Work out how many lines below contain "Replace". Provide only the figure.

_Provided records_
:::::
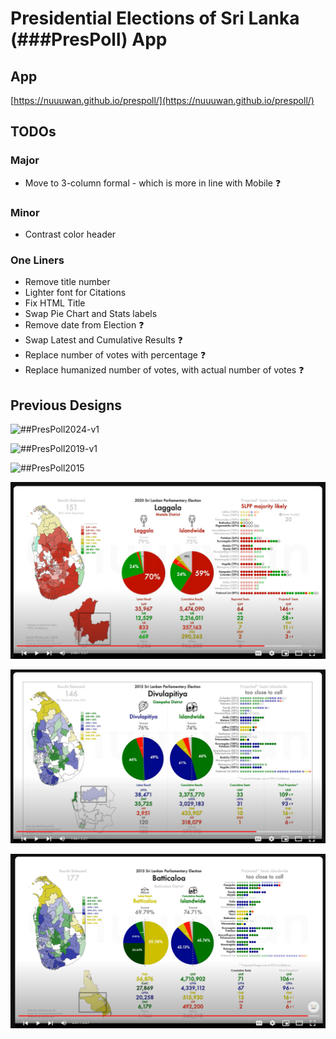 # Presidential Elections of Sri Lanka (###PresPoll) App

## App

[https://nuuuwan.github.io/prespoll/](https://nuuuwan.github.io/prespoll/)

## TODOs

### Major

* Move to 3-column formal - which is more in line with Mobile ❓

### Minor

* Contrast color header

### One Liners

* Remove title number
* Lighter font for Citations
* Fix HTML Title
* Swap Pie Chart and Stats labels
* Remove date from Election ❓
* Swap Latest and Cumulative Results ❓
* Replace number of votes with percentage ❓
* Replace humanized number of votes, with actual number of votes ❓

## Previous Designs

![##PresPoll2024-v1](README.files/##PresPoll2024-v1.png)

![##PresPoll2019-v1](README.files/##PresPoll2019-v1.png)

![##PresPoll2015](README.files/##PresPoll2015.png)

![GenElecSL2020](README.files/GenElecSL2020.png)

![GenElecSL2015-v2](README.files/GenElecSL2015-v2.png)

![GenElecSL2015-v1](README.files/GenElecSL2015-v1.png)
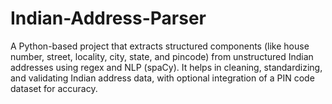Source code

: # Indian-Address-Parser


A Python-based project that extracts structured components (like house number, street, locality, city, state, and pincode) from unstructured Indian addresses using regex and NLP (spaCy). It helps in cleaning, standardizing, and validating Indian address data, with optional integration of a PIN code dataset for accuracy.
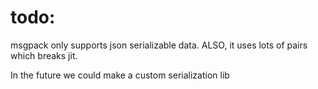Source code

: 
# todo:

msgpack only supports json serializable data.
ALSO, it uses lots of pairs which breaks jit.

In the future we could make a custom serialization lib

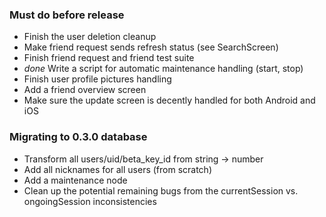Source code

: ### Must do before release

- Finish the user deletion cleanup
- Make friend request sends refresh status (see SearchScreen)
- Finish friend request and friend test suite
- *done* Write a script for automatic maintenance handling (start, stop)
- Finish user profile pictures handling
- Add a friend overview screen
- Make sure the update screen is decently handled for both Android and iOS

### Migrating to 0.3.0 database

- Transform all users/uid/beta_key_id from string -> number
- Add all nicknames for all users (from scratch)
- Add a maintenance node
- Clean up the potential remaining bugs from the currentSession vs. ongoingSession inconsistencies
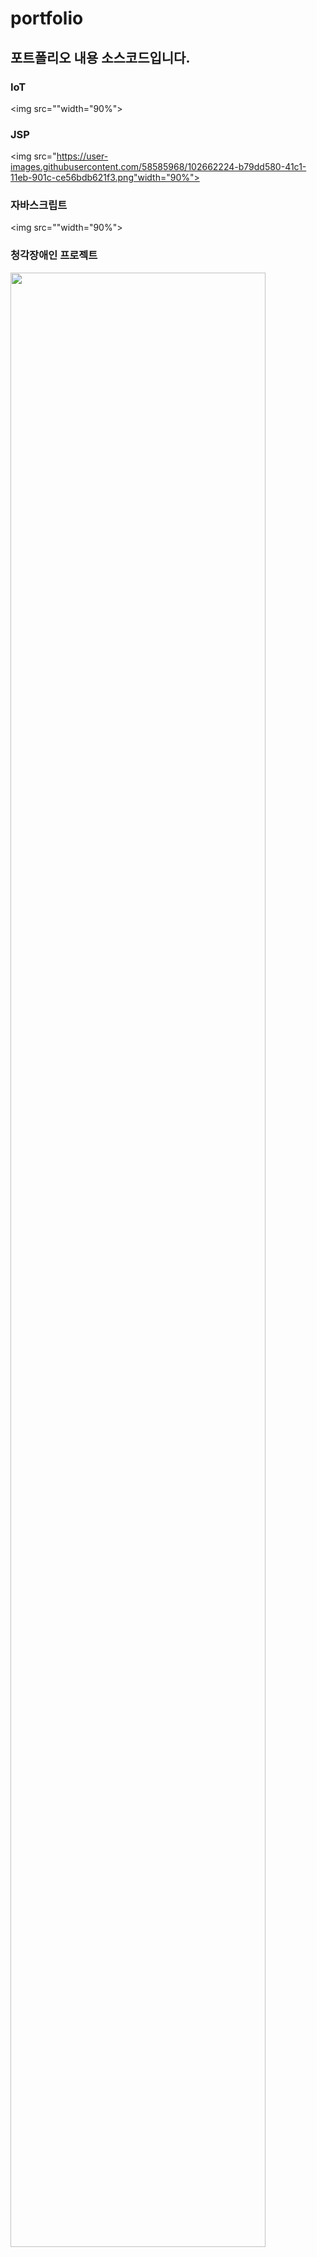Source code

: # portfolio
## 포트폴리오 내용 소스코드입니다.

### IoT
<img src=""width="90%"></img>

### JSP
<img src="https://user-images.githubusercontent.com/58585968/102662224-b79dd580-41c1-11eb-901c-ce56bdb621f3.png"width="90%"></img>

### 자바스크립트
<img src=""width="90%"></img>

### 청각장애인 프로젝트
<img src="https://user-images.githubusercontent.com/58585968/102662081-74dbfd80-41c1-11eb-982c-f3f90adc148e.png" width="90%"></img>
:::::
_Task output_
2